:: Data section ::
···
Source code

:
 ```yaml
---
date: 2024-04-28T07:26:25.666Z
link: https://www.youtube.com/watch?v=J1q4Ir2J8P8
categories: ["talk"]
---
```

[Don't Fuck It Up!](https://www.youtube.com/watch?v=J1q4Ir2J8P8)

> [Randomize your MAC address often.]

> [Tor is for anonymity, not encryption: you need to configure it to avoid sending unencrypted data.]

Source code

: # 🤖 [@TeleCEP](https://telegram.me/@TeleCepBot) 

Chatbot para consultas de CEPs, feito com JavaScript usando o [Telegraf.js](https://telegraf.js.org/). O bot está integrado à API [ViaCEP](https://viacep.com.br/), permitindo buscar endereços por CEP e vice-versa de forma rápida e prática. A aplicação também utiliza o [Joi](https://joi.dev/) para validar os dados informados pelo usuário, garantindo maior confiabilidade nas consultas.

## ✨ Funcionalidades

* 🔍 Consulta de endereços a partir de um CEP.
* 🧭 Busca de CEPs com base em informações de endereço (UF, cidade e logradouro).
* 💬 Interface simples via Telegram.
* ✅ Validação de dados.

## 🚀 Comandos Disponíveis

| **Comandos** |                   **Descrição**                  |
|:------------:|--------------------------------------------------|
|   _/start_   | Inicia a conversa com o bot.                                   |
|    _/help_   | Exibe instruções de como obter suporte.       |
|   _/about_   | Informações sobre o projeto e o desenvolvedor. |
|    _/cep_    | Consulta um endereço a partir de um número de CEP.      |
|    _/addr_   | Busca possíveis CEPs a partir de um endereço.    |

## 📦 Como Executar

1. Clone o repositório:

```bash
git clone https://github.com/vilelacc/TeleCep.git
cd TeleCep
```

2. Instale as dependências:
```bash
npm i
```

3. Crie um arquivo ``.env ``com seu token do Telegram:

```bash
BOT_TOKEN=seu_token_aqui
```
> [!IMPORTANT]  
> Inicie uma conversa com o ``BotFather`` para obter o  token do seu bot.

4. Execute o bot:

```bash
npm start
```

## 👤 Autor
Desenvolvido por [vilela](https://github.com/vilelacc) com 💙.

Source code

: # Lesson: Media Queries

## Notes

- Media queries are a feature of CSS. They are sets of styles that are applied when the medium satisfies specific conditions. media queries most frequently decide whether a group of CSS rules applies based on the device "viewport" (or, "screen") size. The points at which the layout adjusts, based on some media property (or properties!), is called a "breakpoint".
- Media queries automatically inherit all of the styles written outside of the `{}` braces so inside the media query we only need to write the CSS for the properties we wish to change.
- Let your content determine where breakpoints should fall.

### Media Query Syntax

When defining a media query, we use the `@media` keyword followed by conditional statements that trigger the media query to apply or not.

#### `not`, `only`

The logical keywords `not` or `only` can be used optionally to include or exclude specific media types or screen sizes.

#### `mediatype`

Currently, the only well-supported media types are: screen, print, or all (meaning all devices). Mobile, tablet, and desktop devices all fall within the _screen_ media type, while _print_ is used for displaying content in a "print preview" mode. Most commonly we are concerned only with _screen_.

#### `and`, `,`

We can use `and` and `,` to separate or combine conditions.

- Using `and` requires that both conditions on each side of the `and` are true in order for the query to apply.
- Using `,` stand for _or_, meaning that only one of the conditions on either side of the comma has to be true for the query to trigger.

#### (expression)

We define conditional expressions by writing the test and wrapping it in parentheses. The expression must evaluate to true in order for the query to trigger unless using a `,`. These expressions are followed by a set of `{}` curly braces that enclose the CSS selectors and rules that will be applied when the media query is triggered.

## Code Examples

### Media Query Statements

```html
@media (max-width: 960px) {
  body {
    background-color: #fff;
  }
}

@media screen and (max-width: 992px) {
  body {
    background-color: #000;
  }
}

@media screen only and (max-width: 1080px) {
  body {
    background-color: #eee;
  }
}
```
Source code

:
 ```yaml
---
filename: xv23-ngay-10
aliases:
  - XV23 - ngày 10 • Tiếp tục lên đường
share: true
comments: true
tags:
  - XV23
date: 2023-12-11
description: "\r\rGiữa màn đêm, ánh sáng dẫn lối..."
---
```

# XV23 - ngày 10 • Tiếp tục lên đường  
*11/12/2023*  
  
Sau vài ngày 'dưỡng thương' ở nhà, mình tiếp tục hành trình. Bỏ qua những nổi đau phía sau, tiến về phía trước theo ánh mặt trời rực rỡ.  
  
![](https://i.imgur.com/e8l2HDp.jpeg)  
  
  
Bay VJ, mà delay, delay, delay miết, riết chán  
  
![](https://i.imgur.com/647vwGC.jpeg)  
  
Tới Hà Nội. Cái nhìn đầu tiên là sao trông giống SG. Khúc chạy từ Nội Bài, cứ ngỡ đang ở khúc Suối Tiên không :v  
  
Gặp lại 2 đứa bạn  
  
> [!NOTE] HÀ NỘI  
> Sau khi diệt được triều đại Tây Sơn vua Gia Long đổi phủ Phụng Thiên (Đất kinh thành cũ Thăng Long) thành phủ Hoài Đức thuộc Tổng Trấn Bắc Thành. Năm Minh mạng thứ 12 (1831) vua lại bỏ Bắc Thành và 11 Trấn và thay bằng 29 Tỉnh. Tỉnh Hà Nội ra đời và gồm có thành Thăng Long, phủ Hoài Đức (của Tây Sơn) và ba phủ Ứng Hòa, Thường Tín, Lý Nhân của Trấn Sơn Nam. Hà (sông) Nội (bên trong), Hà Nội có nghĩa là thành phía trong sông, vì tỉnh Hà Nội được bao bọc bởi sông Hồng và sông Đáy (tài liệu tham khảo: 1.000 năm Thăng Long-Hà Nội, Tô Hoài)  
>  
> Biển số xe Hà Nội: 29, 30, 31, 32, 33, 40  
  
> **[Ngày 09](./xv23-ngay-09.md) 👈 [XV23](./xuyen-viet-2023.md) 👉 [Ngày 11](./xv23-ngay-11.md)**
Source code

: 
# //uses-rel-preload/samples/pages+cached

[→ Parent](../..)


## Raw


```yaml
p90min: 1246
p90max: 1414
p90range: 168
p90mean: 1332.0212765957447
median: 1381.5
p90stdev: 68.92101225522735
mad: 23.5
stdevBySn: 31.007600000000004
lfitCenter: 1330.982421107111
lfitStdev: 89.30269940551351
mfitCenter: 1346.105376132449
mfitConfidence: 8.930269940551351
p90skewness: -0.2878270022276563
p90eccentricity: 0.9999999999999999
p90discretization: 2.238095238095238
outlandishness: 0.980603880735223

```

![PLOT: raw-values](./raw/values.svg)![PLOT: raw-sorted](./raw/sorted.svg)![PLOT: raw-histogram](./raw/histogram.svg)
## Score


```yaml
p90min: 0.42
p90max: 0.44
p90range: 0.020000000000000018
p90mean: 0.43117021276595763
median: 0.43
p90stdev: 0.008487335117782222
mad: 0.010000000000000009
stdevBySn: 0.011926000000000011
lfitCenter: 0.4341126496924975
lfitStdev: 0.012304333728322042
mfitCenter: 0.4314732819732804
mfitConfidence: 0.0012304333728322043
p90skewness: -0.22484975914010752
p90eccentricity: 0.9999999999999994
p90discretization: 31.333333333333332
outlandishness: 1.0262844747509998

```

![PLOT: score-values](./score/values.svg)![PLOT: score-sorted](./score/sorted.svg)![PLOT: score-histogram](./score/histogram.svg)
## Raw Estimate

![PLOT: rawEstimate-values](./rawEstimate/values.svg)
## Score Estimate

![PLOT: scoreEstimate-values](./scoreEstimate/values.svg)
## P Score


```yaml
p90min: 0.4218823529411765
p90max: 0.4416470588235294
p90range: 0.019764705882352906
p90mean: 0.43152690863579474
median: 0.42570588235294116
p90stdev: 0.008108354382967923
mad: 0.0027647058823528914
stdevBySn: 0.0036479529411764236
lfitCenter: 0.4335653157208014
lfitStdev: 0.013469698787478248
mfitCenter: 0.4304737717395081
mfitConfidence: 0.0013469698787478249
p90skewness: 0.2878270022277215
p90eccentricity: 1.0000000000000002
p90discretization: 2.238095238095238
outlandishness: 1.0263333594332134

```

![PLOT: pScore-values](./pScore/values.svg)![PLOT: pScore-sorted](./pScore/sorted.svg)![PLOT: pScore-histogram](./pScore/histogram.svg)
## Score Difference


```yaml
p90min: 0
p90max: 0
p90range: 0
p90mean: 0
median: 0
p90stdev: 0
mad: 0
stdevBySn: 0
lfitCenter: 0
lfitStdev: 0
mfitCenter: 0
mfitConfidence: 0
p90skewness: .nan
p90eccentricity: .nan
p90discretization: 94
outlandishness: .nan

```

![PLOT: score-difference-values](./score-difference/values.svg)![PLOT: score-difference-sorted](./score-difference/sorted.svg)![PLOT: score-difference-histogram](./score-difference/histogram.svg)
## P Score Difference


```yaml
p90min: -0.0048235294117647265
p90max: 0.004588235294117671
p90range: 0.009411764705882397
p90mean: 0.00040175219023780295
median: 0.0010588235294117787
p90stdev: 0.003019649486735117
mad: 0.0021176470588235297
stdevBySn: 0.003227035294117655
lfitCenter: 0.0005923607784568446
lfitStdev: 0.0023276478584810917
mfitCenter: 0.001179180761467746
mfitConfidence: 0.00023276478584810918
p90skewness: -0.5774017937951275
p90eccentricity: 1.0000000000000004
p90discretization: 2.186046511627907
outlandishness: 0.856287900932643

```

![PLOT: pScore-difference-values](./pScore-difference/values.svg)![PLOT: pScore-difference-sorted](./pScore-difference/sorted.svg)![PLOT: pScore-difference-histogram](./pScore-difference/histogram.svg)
···
:: Requirement ::
Every line with the word "ngay" in it should be copied from the listing above.

:: Response ::
filename: xv23-ngay-10
> **[Ngày 09](./xv23-ngay-09.md) 👈 [XV23](./xuyen-viet-2023.md) 👉 [Ngày 11](./xv23-ngay-11.md)**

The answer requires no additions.